In this series of four magazines, the Irish Independent explores some of the most shocking crimes of the last 100 years, some with insights from criminal experts, the reporters who were there and the gardai who were involved.
We look at the causes and affects of different murders, examine crimes of greed and envy, take a look back at some of the most dramatic robberies and kidnaps in the State's history and reflect on the long list of unsolved crimes that remain in the public conciousness.
The 'Crime Files' examines how cases were solved, how clues were gathered, how notable crimes were reported and how they affected the families of victims -- the ones left to pick up the pieces.
Our relationship with crime is complex.
We find it abhorrent yet are compelled by it.
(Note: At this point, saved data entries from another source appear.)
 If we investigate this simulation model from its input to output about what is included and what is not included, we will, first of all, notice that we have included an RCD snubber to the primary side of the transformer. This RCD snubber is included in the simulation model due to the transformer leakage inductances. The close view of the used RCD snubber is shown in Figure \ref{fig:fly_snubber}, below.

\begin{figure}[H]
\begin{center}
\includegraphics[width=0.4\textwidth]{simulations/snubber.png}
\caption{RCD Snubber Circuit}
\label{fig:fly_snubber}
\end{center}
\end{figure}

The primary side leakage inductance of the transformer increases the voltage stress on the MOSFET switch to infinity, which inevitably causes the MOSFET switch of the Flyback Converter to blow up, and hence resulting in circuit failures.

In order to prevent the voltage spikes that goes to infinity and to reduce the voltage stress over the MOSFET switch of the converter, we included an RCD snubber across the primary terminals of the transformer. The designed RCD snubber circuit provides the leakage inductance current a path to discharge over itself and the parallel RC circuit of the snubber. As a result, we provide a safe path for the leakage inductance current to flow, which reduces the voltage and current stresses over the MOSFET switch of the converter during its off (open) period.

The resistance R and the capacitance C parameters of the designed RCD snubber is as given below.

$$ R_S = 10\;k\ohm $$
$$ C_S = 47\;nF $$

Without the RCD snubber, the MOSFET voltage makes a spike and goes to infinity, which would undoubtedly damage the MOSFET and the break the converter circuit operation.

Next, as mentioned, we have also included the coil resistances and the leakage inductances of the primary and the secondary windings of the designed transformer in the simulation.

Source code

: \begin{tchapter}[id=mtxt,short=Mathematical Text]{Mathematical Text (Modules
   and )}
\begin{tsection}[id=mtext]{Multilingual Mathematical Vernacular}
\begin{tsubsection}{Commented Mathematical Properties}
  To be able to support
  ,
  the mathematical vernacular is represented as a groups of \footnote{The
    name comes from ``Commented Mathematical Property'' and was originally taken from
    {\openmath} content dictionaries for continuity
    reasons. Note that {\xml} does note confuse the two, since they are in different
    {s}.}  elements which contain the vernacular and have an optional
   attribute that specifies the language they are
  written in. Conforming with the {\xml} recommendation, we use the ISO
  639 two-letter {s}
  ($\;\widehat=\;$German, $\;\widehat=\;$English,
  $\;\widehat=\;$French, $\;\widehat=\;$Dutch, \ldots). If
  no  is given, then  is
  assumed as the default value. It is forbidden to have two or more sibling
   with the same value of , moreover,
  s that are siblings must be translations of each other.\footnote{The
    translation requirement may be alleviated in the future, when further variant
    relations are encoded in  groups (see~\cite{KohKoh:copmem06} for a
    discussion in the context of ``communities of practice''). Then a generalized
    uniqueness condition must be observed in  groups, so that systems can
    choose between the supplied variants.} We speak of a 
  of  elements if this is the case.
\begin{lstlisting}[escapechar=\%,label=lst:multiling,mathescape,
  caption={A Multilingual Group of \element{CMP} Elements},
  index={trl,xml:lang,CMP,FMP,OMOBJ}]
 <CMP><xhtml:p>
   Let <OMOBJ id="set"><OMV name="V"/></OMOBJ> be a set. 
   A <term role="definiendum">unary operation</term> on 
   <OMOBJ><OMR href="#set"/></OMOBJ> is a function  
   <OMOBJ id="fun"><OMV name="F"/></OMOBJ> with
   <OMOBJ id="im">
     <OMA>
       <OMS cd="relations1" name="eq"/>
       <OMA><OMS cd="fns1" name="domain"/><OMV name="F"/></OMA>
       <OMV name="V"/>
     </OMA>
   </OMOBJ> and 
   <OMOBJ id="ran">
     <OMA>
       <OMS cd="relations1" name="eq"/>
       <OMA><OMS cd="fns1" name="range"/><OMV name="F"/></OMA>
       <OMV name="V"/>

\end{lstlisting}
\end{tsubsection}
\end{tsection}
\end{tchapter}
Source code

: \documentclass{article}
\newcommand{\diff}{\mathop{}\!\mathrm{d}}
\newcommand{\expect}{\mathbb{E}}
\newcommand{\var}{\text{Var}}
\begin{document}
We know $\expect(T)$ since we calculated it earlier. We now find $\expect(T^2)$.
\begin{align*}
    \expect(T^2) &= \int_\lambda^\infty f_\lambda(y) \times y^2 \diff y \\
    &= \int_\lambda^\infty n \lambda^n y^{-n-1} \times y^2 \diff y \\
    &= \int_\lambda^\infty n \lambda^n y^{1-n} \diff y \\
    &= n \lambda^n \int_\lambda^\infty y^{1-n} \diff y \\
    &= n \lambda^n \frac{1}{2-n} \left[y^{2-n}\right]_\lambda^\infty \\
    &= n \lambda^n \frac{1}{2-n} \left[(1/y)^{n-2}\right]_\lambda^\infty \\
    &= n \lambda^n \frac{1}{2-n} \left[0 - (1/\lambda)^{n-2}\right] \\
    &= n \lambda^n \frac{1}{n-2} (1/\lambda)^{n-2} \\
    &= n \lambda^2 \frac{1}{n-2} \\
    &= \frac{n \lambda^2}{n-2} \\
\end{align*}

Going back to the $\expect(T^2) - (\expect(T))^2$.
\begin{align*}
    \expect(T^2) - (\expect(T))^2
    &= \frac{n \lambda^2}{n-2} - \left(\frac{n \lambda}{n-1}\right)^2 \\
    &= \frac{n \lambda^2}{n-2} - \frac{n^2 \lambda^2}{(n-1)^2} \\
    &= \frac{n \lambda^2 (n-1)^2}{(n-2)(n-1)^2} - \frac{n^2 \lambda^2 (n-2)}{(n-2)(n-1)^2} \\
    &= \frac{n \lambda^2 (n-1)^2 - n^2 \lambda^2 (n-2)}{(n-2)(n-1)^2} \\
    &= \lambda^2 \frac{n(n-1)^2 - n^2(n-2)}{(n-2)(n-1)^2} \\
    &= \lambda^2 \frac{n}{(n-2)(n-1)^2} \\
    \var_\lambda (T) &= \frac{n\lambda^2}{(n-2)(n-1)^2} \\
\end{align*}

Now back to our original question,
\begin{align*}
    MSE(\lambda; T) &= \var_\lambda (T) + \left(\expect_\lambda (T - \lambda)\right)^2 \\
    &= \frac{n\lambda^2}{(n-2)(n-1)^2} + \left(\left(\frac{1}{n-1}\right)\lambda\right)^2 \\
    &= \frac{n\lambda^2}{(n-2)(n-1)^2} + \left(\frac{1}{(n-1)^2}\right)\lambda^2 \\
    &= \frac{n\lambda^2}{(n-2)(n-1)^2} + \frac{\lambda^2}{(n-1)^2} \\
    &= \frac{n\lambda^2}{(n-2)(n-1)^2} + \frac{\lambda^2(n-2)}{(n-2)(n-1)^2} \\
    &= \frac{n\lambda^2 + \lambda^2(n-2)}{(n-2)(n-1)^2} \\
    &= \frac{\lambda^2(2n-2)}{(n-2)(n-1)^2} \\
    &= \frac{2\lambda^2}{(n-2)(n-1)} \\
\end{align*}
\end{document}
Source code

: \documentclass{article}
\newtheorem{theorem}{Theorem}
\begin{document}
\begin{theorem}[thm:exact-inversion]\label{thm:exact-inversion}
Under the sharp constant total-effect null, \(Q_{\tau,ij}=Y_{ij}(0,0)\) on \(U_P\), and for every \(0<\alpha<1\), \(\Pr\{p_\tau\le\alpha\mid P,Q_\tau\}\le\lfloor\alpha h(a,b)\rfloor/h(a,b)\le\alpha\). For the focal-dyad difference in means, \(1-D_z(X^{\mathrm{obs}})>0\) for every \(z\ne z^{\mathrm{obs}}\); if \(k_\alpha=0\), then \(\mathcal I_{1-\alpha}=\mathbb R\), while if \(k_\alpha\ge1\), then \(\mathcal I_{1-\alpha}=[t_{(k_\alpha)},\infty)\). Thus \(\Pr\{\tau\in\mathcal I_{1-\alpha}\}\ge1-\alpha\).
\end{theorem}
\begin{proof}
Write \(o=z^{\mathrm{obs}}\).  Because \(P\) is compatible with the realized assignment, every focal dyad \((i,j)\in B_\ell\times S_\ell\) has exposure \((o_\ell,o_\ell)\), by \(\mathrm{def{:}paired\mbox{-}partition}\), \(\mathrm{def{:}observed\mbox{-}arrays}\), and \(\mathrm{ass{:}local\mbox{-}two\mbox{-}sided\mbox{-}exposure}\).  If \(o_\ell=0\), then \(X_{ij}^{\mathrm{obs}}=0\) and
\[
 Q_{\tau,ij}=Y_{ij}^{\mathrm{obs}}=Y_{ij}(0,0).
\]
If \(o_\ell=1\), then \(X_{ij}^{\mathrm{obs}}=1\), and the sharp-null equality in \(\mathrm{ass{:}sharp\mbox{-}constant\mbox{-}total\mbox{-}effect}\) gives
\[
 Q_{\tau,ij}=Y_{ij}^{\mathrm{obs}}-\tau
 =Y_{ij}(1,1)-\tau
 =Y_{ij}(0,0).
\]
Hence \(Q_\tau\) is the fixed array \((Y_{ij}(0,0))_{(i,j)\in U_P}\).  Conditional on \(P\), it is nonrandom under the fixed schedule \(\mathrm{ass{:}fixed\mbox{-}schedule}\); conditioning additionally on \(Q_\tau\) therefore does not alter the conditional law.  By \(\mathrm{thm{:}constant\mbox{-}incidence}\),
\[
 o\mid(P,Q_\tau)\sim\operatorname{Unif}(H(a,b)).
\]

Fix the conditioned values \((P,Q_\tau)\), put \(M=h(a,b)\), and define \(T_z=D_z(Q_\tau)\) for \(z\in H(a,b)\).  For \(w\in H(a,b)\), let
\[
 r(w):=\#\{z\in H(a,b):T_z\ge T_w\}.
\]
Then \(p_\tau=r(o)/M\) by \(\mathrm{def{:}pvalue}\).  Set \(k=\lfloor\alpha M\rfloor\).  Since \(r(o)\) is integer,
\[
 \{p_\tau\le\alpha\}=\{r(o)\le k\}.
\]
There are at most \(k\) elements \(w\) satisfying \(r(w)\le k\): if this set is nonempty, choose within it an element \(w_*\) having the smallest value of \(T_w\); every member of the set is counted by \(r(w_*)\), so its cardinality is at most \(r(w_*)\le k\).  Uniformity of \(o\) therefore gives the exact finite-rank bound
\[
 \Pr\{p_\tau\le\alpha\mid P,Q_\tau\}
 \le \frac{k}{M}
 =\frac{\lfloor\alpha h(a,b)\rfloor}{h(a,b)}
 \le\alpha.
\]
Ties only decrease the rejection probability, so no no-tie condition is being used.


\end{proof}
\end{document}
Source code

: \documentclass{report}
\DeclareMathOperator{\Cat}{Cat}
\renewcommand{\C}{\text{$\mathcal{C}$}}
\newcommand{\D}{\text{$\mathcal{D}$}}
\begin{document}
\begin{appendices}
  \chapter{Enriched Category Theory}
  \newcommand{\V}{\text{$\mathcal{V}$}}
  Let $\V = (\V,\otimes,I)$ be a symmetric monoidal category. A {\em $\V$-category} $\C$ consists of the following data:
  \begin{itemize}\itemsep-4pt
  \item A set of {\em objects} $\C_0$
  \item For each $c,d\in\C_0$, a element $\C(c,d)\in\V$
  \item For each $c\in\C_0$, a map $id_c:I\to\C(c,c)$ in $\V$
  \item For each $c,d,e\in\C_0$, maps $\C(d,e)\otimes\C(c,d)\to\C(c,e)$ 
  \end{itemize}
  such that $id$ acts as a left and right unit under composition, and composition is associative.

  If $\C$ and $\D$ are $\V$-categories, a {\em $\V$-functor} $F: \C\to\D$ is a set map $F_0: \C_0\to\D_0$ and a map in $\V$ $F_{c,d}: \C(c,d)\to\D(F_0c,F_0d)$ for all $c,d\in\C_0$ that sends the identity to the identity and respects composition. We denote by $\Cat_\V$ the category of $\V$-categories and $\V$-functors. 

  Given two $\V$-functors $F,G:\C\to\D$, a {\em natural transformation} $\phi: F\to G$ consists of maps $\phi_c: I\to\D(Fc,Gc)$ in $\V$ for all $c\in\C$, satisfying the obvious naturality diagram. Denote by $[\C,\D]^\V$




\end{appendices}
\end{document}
Crime authors Michael Sheridan and Terry Prone describe why this is so.
As with last year's 'Rolling Back The Years' series, we have drawn heavily on archived 'Irish Independent' images to shed light on stories such as the brutal murder of Garda John Curtin in Tipperary in 1931 (see issue three) and the hanging of Cork farm hand David O'Shea for the murder of young creamery worker Ellen O'Sullivan.
O'Shea was paraded by gardai through the streets of his Co Kerry village Rathmore, handcuffed and shamed for all to see, an action which would be unthinkable today.
That was a fate avoided by South African Shan Mohangi who killed his teenage girtfriend, 16-year-old Hazel Mullen in 1963.
In this issue, Ms Mullen's family explain why they have completely forgiven Mohangi for the terrible crime.
We also examine the case of callous wife murderer Joe'O'Reilly. Convicted, for example, in 1950, he would almost certainly have gone to the gallows.
But then he would have probably escaped detection in the first place in an age when technology played very little role in catching our most dangerous criminals.